■ TRY IT ■
Keeping pictures out of the copy, restate each record word for word.

#### DATA IN THIS EXERCISE ####

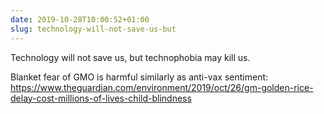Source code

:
 ```yaml
---
date: 2019-10-28T10:00:52+01:00
slug: technology-will-not-save-us-but
---
```

Technology will not save us, but technophobia may kill us.

Blanket fear of GMO is harmful similarly as anti-vax sentiment: https://www.theguardian.com/environment/2019/oct/26/gm-golden-rice-delay-cost-millions-of-lives-child-blindness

####

■ OUTPUT FOR THIS TASK ■
Source code

:
 ```yaml
---
date: 2019-10-28T10:00:52+01:00
slug: technology-will-not-save-us-but
---
```

Technology will not save us, but technophobia may kill us.

Blanket fear of GMO is harmful similarly as anti-vax sentiment: https://www.theguardian.com/environment/2019/oct/26/gm-golden-rice-delay-cost-millions-of-lives-child-blindness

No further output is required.